The main limit of this study can be upper limb position during scanning. The blows/strikes have a high variability of execution both in the system of self-defense and, for example, in MMA, because it is possible to execute them from the stance as well as during ground fighting. The position of the hand during the scan is a compromise where the contact area and the angle of the forearm to the impact plane is crucial. In addition, selected height of scan and vertical position during scanning was chosen with regard to scan stability and subject comfort. A next limitation of the study can be the selection of the right upper limb to determine the striking area. We expected it to be the preferred limb by the athletes of mixed martial arts (MMA), who use an elbow without the presence of protective elements, where the vast majority (80.3%) of MMA fighters reported using an orthodox stance with the right dominant hand [69]. Besides that, the difference between right- and left-hand lengths were not significant in both sexes [59].
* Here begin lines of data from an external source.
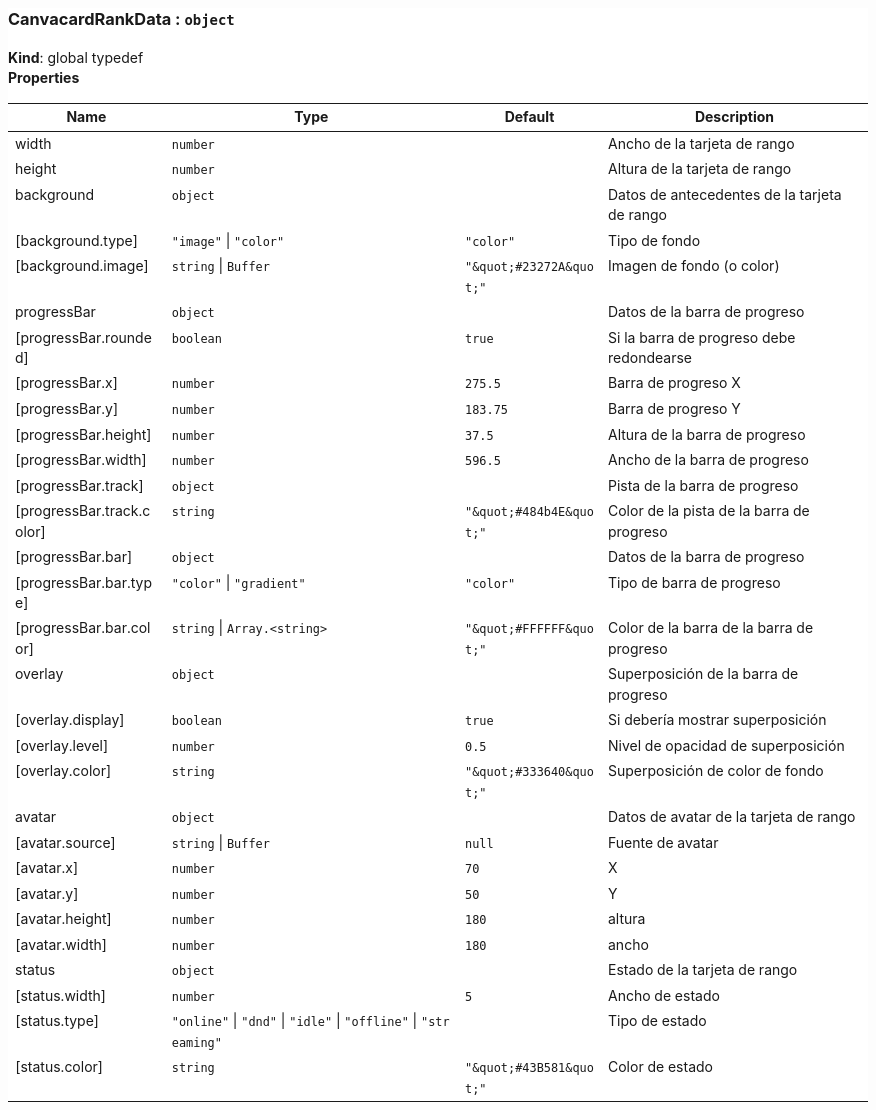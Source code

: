 ### CanvacardRankData : `object`

**Kind**: global typedef\
**Properties**

| Name                       | Type                                                              | Default                 | Description                                           |
| -------------------------- | ----------------------------------------------------------------- | ----------------------- | ----------------------------------------------------- |
| width                      | `number`                                                          |                         | Ancho de la tarjeta de rango                          |
| height                     | `number`                                                          |                         | Altura de la tarjeta de rango                         |
| background                 | `object`                                                          |                         | Datos de antecedentes de la tarjeta de rango          |
| \[background.type]         | `"image"` \| `"color"`                                            | `"color"`               | Tipo de fondo                                         |
| \[background.image]        | `string` \| `Buffer`                                              | `"&quot;#23272A&quot;"` | Imagen de fondo (o color)                             |
| progressBar                | `object`                                                          |                         | Datos de la barra de progreso                         |
| \[progressBar.rounded]     | `boolean`                                                         | `true`                  | Si la barra de progreso debe redondearse              |
| \[progressBar.x]           | `number`                                                          | `275.5`                 | Barra de progreso X                                   |
| \[progressBar.y]           | `number`                                                          | `183.75`                | Barra de progreso Y                                   |
| \[progressBar.height]      | `number`                                                          | `37.5`                  | Altura de la barra de progreso                        |
| \[progressBar.width]       | `number`                                                          | `596.5`                 | Ancho de la barra de progreso                         |
| \[progressBar.track]       | `object`                                                          |                         | Pista de la barra de progreso                         |
| \[progressBar.track.color] | `string`                                                          | `"&quot;#484b4E&quot;"` | Color de la pista de la barra de progreso             |
| \[progressBar.bar]         | `object`                                                          |                         | Datos de la barra de progreso                         |
| \[progressBar.bar.type]    | `"color"` \| `"gradient"`                                         | `"color"`               | Tipo de barra de progreso                             |
| \[progressBar.bar.color]   | `string` \| `Array.<string>`                                      | `"&quot;#FFFFFF&quot;"` | Color de la barra de la barra de progreso             |
| overlay                    | `object`                                                          |                         | Superposición de la barra de progreso                 |
| \[overlay.display]         | `boolean`                                                         | `true`                  | Si debería mostrar superposición                      |
| \[overlay.level]           | `number`                                                          | `0.5`                   | Nivel de opacidad de superposición                    |
| \[overlay.color]           | `string`                                                          | `"&quot;#333640&quot;"` | Superposición de color de fondo                       |
| avatar                     | `object`                                                          |                         | Datos de avatar de la tarjeta de rango                |
| \[avatar.source]           | `string` \| `Buffer`                                              | `null`                  | Fuente de avatar                                      |
| \[avatar.x]                | `number`                                                          | `70`                    | X                                                     |
| \[avatar.y]                | `number`                                                          | `50`                    | Y                                                     |
| \[avatar.height]           | `number`                                                          | `180`                   | altura                                                |
| \[avatar.width]            | `number`                                                          | `180`                   | ancho                                                 |
| status                     | `object`                                                          |                         | Estado de la tarjeta de rango                         |
| \[status.width]            | `number`                                                          | `5`                     | Ancho de estado                                       |
| \[status.type]             | `"online"` \| `"dnd"` \| `"idle"` \| `"offline"` \| `"streaming"` |                         | Tipo de estado                                        |
| \[status.color]            | `string`                                                          | `"&quot;#43B581&quot;"` | Color de estado                                       |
In the next limit, it is necessary to consider the difference between experimental conditions to the real situation. The “impact” area of the measurement device (Podocam) was a planar compared to the real situation where the strike and impact on human tissue will be exposed. Likewise, the impact area was rigid, while in the real situation, different directions of target movement can be expected. Moreover, the pressure distribution is not yet known and is likely to be inhomogeneous.

5. Conclusions

The values of the upper limb striking area expressed as equivalent diameter of a disc pointed out differences between the individual strike techniques. Straight punches by a fist, palm, and elbow are an effective tool for dominance over the opponent, but they should also be considered in injury risk assessment. The methodology of force measurement for three types of strikes is reported [30,63], and a future study will focus on the evaluation of strike pressure in the area of forensic biomechanics, self-defense, and injury risks assessment in combat sports that do not use protective equipment for selected strike areas.